Enviada em 31/07/2020
Semelhante a uma narrativa kafkiana, a sociedade contemporânea brasileira assiste perplexa à desvalorização do esporte feminino no Brasil. Segundo a Constituição de 1988, todo cidadão tem direito aos esportes. Entretanto, o preconceito com as mulheres e a falta de investimentos públicos e privados agrava tal problemática.
Com efeito, o movimento sufragista iniciado no final do século XIX garantiu o direito ao voto para as mulheres em diversos países do mundo. No entanto, tal realidade não se observa no esporte feminino brasileiro, no qual o preconceito - seja por parte dos homens, seja pelas próprias mulheres que não se sentem adeptas a esse meio - prejudica a visibilidade do esporte, além de tornar os campeonatos femininos menos visados e rentáveis em comparação ao masculino.
Outrossim, a falta de investimentos, seja público ou privado, cessa o crescimento do esporte feminino. Consoante o filósofo Aristóteles, em seu livro “Ética a Nicômaco”, a política serve para garantir os direitos do cidadão. Porém, devido ao investimento e suporte desproporcional com as mulheres no esporte, tanto por parte do governo quanto por parte da esfera privada, acaba por cessar o crescimento e desenvolvimento do mesmo, ademais, gera uma estrutura precária, além de condições não favoráveis à prática dos mais variados esportes, na qual perpetua o abismo entre o desporto masculino e feminino.

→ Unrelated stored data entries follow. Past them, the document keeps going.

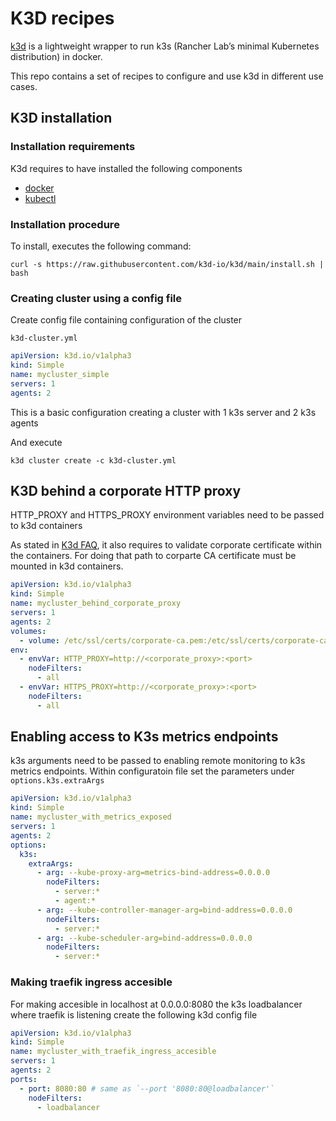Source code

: # K3D recipes

[k3d](https://k3d.io/) is a lightweight wrapper to run k3s (Rancher Lab’s minimal Kubernetes distribution) in docker.

This repo contains a set of recipes to configure and use k3d in different use cases.

## K3D installation

### Installation requirements

K3d requires to have installed the following components

- [docker](https://docs.docker.com/engine/install/)
- [kubectl](https://kubernetes.io/docs/tasks/tools/install-kubectl-linux/)

### Installation procedure

To install, executes the following command:

```shell
curl -s https://raw.githubusercontent.com/k3d-io/k3d/main/install.sh | bash
```

### Creating cluster using a config file


Create config file containing configuration of the cluster

`k3d-cluster.yml`
```yml
apiVersion: k3d.io/v1alpha3
kind: Simple
name: mycluster_simple
servers: 1
agents: 2
```
This is a basic configuration creating a cluster with 1 k3s server and 2 k3s agents

And execute

```shell
k3d cluster create -c k3d-cluster.yml
```

## K3D behind a corporate HTTP proxy

HTTP_PROXY and HTTPS_PROXY environment variables need to be passed to k3d containers 

As stated in [K3d FAQ](https://k3d.io/v5.2.1/faq/faq/#running-behind-a-corporate-proxy), it also requires to validate corporate certificate within the containers. For doing that path to corparte CA certificate must be mounted in k3d containers.


```yml
apiVersion: k3d.io/v1alpha3
kind: Simple
name: mycluster_behind_corporate_proxy
servers: 1
agents: 2
volumes:
  - volume: /etc/ssl/certs/corporate-ca.pem:/etc/ssl/certs/corporate-ca.crt
env:
  - envVar: HTTP_PROXY=http://<corporate_proxy>:<port> 
    nodeFilters:
      - all
  - envVar: HTTPS_PROXY=http://<corporate_proxy>:<port>
    nodeFilters:
      - all
```

## Enabling access to K3s metrics endpoints

k3s arguments need to be passed to enabling remote monitoring to k3s metrics endpoints.
Within configuratoin file set the parameters under `options.k3s.extraArgs`

```yml
apiVersion: k3d.io/v1alpha3
kind: Simple
name: mycluster_with_metrics_exposed
servers: 1
agents: 2
options:
  k3s:
    extraArgs:
      - arg: --kube-proxy-arg=metrics-bind-address=0.0.0.0
        nodeFilters:
          - server:*
          - agent:*
      - arg: --kube-controller-manager-arg=bind-address=0.0.0.0
        nodeFilters:
          - server:*
      - arg: --kube-scheduler-arg=bind-address=0.0.0.0
        nodeFilters:
          - server:*
```

### Making traefik ingress accesible

For making accesible in localhost at 0.0.0.0:8080 the k3s loadbalancer where traefik is listening create the following k3d config file

```yml
apiVersion: k3d.io/v1alpha3
kind: Simple
name: mycluster_with_traefik_ingress_accesible
servers: 1
agents: 2
ports:
  - port: 8080:80 # same as `--port '8080:80@loadbalancer'`
    nodeFilters:
      - loadbalancer
```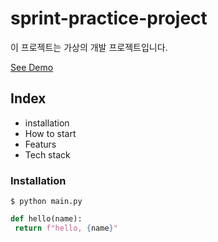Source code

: # sprint-practice-project

이 프로젝트는 가상의 개발 프로젝트입니다. 

[See Demo](http://www.google.com)

## Index

- installation
- How to start
- Featurs
- Tech stack

### Installation

```Shell
$ python main.py
```

```python
def hello(name):
 return f"hello, {name}"
```
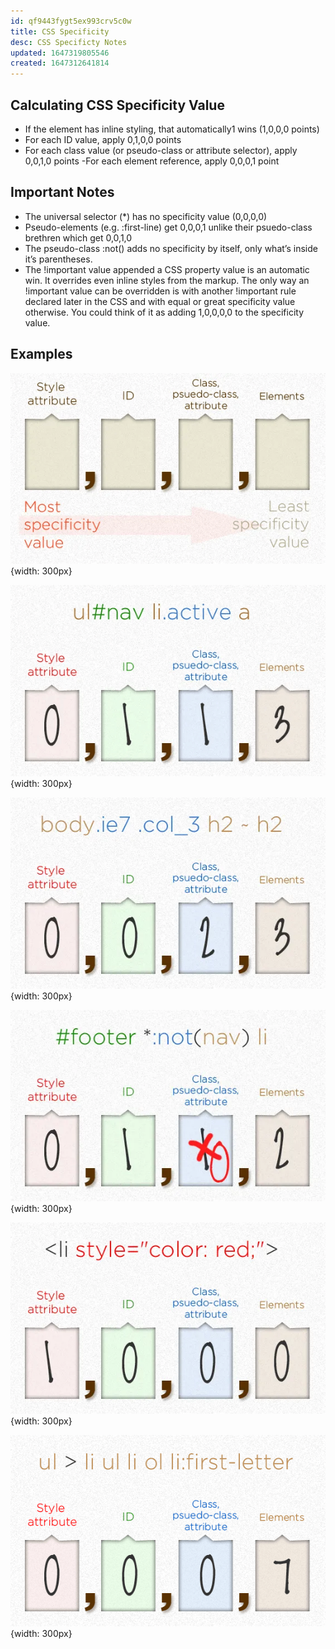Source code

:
 ```yaml
---
id: qf9443fygt5ex993crv5c0w
title: CSS Specificity
desc: CSS Specificty Notes
updated: 1647319805546
created: 1647312641814
---
```

## Calculating CSS Specificity Value

- If the element has inline styling, that automatically1 wins (1,0,0,0 points)
- For each ID value, apply 0,1,0,0 points
- For each class value (or pseudo-class or attribute selector), apply 0,0,1,0 points
-For each element reference, apply 0,0,0,1 point

## Important Notes

- The universal selector (*) has no specificity value (0,0,0,0)
- Pseudo-elements (e.g. :first-line) get 0,0,0,1 unlike their psuedo-class brethren which get 0,0,1,0
- The pseudo-class :not() adds no specificity by itself, only what’s inside it’s parentheses.
- The !important value appended a CSS property value is an automatic win. It overrides even inline styles from the markup. The only way an !important value can be overridden is with another !important rule declared later in the CSS and with equal or great specificity value otherwise. You could think of it as adding 1,0,0,0,0 to the specificity value.

## Examples

![Specificity Explainer](assets\images\specificity_blank.webp){width: 300px}

![Specificity Example 1](assets\images\cssspecificity_ex1.webp){width: 300px}

![Specificity Example 2](assets\images\cssspecificity_ex2.webp){width: 300px}

![Specificity Example 3](assets\images\cssspecificity_ex3.webp){width: 300px}

![Specificity Example 4](assets\images\cssspecificity_ex4.webp){width: 300px}

![Specificity Example 5](assets\images\cssspecificity_ex5.webp){width: 300px}
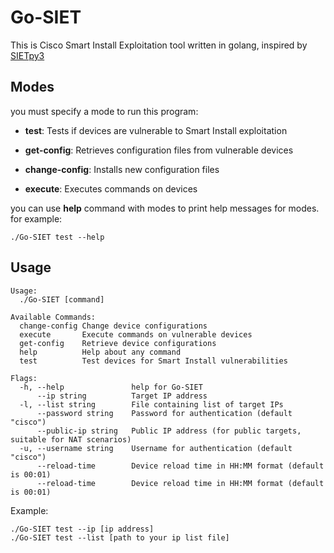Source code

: # Go-SIET

This is Cisco Smart Install Exploitation tool written in golang, inspired by [SIETpy3](https://github.com/Sab0tag3d/SIETpy3)

## Modes
you must specify a mode to run this program:

- **test**:  Tests if devices are vulnerable to Smart Install exploitation

- **get-config**: Retrieves configuration files from vulnerable devices

- **change-config**: Installs new configuration files

- **execute**: Executes commands on devices

you can use **help** command with modes to print help messages for modes. for example:
```
./Go-SIET test --help
```

## Usage
```
Usage:
  ./Go-SIET [command]

Available Commands:
  change-config Change device configurations
  execute       Execute commands on vulnerable devices
  get-config    Retrieve device configurations
  help          Help about any command
  test          Test devices for Smart Install vulnerabilities

Flags:
  -h, --help               help for Go-SIET
      --ip string          Target IP address
  -l, --list string        File containing list of target IPs
      --password string    Password for authentication (default "cisco")
      --public-ip string   Public IP address (for public targets, suitable for NAT scenarios)
  -u, --username string    Username for authentication (default "cisco")
      --reload-time        Device reload time in HH:MM format (default is 00:01)
      --reload-time        Device reload time in HH:MM format (default is 00:01)

```

Example:
```
./Go-SIET test --ip [ip address]
./Go-SIET test --list [path to your ip list file]
```
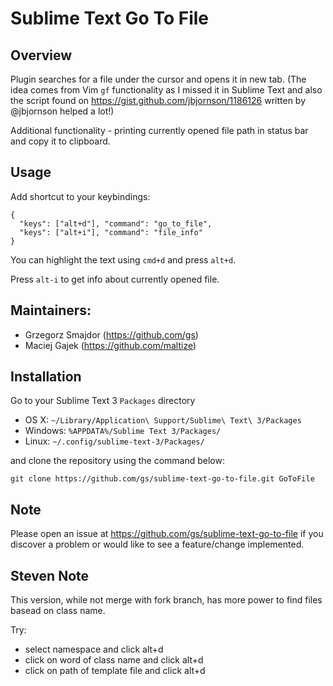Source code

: Sublime Text Go To File
=======================

Overview
--------
Plugin searches for a file under the cursor and opens it in new tab.
(The idea comes from Vim `gf` functionality as I missed it in Sublime Text and also the script found on https://gist.github.com/jbjornson/1186126 written by @jbjornson helped a lot!)

Additional functionality - printing currently opened file path in status bar and copy it to clipboard.

Usage
-----
Add shortcut to your keybindings:

    {
      "keys": ["alt+d"], "command": "go_to_file",
      "keys": ["alt+i"], "command": "file_info"
    }

You can highlight the text using `cmd+d` and press `alt+d`.

Press `alt-i` to get info about currently opened file.


Maintainers:
------------
* Grzegorz Smajdor (https://github.com/gs)
* Maciej Gajek (https://github.com/maltize)

Installation
------------

Go to your Sublime Text 3 `Packages` directory

 - OS X: `~/Library/Application\ Support/Sublime\ Text\ 3/Packages`
 - Windows: `%APPDATA%/Sublime Text 3/Packages/`
 - Linux: `~/.config/sublime-text-3/Packages/`

and clone the repository using the command below:

``` shell
git clone https://github.com/gs/sublime-text-go-to-file.git GoToFile
```

Note
----
Please open an issue at https://github.com/gs/sublime-text-go-to-file if you discover a problem or would like to see a feature/change implemented.


Steven Note
----
This version, while not merge with fork branch, has more power to find files basead on class name.


Try: 

 - select namespace and click alt+d
 - click on word of class name and click alt+d
 - click on path of template file and click alt+d
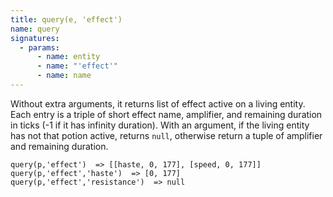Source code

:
 ```yaml
---
title: query(e, 'effect')
name: query
signatures:
  - params:
      - name: entity
      - name: "'effect'"
      - name: name
---
```


Without extra arguments, it returns list of effect active on a living entity.
Each entry is a triple of short effect name, amplifier, and remaining duration
in ticks (-1 if it has infinity duration). With an argument, if the living
entity has not that potion active, returns `null`, otherwise return a tuple of
amplifier and remaining duration.

```scarpet
query(p,'effect')  => [[haste, 0, 177], [speed, 0, 177]]
query(p,'effect','haste')  => [0, 177]
query(p,'effect','resistance')  => null
```
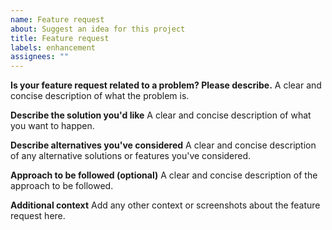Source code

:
 ```yaml
---
name: Feature request
about: Suggest an idea for this project
title: Feature request
labels: enhancement
assignees: ""
---
```


**Is your feature request related to a problem? Please describe.**
A clear and concise description of what the problem is.

**Describe the solution you'd like**
A clear and concise description of what you want to happen.

**Describe alternatives you've considered**
A clear and concise description of any alternative solutions or features you've considered.

**Approach to be followed (optional)**
A clear and concise description of the approach to be followed.

**Additional context**
Add any other context or screenshots about the feature request here.
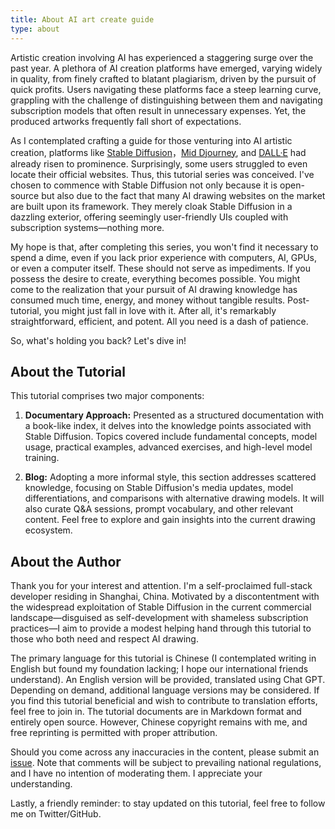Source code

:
 ```yaml
---
title: About AI art create guide
type: about
---
```


Artistic creation involving AI has experienced a staggering surge over the past year. A plethora of AI creation platforms have emerged, varying widely in quality, from finely crafted to blatant plagiarism, driven by the pursuit of quick profits. Users navigating these platforms face a steep learning curve, grappling with the challenge of distinguishing between them and navigating subscription models that often result in unnecessary expenses. Yet, the produced artworks frequently fall short of expectations.

As I contemplated crafting a guide for those venturing into AI artistic creation, platforms like [Stable Diffusion](https://stability.ai/)，[Mid Djourney](https://www.midjourney.com/home), and [DALL·E](https://openai.com/dall-e-3) had already risen to prominence. Surprisingly, some users struggled to even locate their official websites. Thus, this tutorial series was conceived. I've chosen to commence with Stable Diffusion not only because it is open-source but also due to the fact that many AI drawing websites on the market are built upon its framework. They merely cloak Stable Diffusion in a dazzling exterior, offering seemingly user-friendly UIs coupled with subscription systems—nothing more.

My hope is that, after completing this series, you won't find it necessary to spend a dime, even if you lack prior experience with computers, AI, GPUs, or even a computer itself. These should not serve as impediments. If you possess the desire to create, everything becomes possible. You might come to the realization that your pursuit of AI drawing knowledge has consumed much time, energy, and money without tangible results. Post-tutorial, you might just fall in love with it. After all, it's remarkably straightforward, efficient, and potent. All you need is a dash of patience.

So, what's holding you back? Let's dive in!

## About the Tutorial

This tutorial comprises two major components:

1. **Documentary Approach:** Presented as a structured documentation with a book-like index, it delves into the knowledge points associated with Stable Diffusion. Topics covered include fundamental concepts, model usage, practical examples, advanced exercises, and high-level model training.

2. **Blog:** Adopting a more informal style, this section addresses scattered knowledge, focusing on Stable Diffusion's media updates, model differentiations, and comparisons with alternative drawing models. It will also curate Q&A sessions, prompt vocabulary, and other relevant content. Feel free to explore and gain insights into the current drawing ecosystem.

## About the Author

Thank you for your interest and attention. I'm a self-proclaimed full-stack developer residing in Shanghai, China. Motivated by a discontentment with the widespread exploitation of Stable Diffusion in the current commercial landscape—disguised as self-development with shameless subscription practices—I aim to provide a modest helping hand through this tutorial to those who both need and respect AI drawing.

The primary language for this tutorial is Chinese (I contemplated writing in English but found my foundation lacking; I hope our international friends understand). An English version will be provided, translated using Chat GPT. Depending on demand, additional language versions may be considered. If you find this tutorial beneficial and wish to contribute to translation efforts, feel free to join in. The tutorial documents are in Markdown format and entirely open source. However, Chinese copyright remains with me, and free reprinting is permitted with proper attribution.

Should you come across any inaccuracies in the content, please submit an [issue](https://github.com/yuexuan/stable-diffusion-guide/issues). Note that comments will be subject to prevailing national regulations, and I have no intention of moderating them. I appreciate your understanding.

Lastly, a friendly reminder: to stay updated on this tutorial, feel free to follow me on Twitter/GitHub.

Destarte, medidas devem ser tomadas para alterar essa realidade. O Governo Federal em parcerias com empresas privadas de esportes locais deve conceder benefícios fiscais para times femininos que desejam iniciar suas atividades, além de maior facilidade com linhas de créditos,a fim de gerar concorrência entre os times, criação dos mesmos e mais incentivo de investimentos vindo de fora. Ademais, campanhas com a inclusão das mulheres no esporte, no qual mostrem que elas possuem as mesmas condições que os homens, a fim de gerar inclusão, devem ser realizadas, para que a narrativa kafkiana tão somente fique nas páginas da literatura.